_What you have to do:_ Give the number of lines in the material below that include "advancements", and write nothing else.

[[ Data shown, beginning ]]

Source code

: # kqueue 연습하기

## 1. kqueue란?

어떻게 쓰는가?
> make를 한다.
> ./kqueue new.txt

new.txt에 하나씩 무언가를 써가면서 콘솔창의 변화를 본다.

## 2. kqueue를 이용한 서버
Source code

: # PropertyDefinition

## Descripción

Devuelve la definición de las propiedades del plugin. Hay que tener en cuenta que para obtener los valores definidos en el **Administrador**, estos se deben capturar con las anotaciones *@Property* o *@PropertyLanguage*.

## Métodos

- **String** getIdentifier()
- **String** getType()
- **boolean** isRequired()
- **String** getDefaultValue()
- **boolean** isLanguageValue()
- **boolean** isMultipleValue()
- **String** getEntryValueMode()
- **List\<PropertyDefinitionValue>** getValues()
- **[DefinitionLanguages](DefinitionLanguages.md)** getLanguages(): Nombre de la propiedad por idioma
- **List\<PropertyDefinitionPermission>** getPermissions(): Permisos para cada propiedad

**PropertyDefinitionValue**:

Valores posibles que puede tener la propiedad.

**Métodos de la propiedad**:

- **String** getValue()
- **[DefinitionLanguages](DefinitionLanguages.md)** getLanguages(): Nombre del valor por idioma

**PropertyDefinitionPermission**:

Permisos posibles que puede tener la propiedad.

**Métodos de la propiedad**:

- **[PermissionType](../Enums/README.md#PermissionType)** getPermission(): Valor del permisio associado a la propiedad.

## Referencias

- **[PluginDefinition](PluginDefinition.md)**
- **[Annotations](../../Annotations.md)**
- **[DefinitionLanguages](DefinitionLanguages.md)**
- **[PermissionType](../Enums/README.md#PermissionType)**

[[ Data shown, end ]]
[[ Data shown, beginning ]]

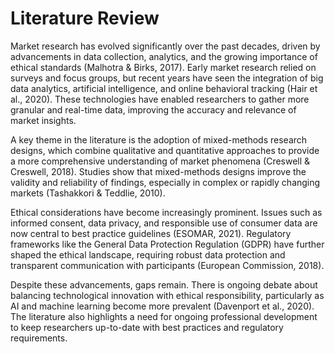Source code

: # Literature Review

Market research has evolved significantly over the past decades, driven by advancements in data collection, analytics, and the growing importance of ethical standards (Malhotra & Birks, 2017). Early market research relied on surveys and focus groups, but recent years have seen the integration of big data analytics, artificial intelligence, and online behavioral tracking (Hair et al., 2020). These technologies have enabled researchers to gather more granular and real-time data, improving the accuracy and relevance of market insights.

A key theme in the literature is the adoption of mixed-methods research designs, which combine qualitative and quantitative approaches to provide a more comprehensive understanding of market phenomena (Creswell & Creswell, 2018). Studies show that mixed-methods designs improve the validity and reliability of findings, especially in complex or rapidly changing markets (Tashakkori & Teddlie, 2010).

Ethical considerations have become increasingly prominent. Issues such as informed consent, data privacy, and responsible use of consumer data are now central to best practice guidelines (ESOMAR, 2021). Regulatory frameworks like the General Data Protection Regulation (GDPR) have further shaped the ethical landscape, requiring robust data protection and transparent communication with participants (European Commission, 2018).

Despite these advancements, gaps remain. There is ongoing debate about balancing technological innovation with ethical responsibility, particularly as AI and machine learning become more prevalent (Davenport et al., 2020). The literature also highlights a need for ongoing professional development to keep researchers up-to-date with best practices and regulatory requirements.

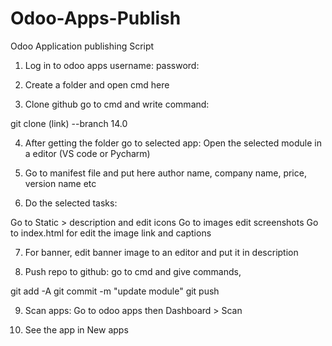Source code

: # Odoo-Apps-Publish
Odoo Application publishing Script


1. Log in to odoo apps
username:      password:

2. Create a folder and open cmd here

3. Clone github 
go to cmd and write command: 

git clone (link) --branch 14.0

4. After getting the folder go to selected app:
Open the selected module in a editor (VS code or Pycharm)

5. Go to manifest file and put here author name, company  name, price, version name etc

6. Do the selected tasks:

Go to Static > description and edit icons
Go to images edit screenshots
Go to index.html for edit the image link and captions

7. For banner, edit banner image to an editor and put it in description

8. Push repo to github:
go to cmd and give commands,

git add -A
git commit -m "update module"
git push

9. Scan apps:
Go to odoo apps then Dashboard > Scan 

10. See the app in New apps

[[ Data shown, end ]]

_Expected answer:_ 2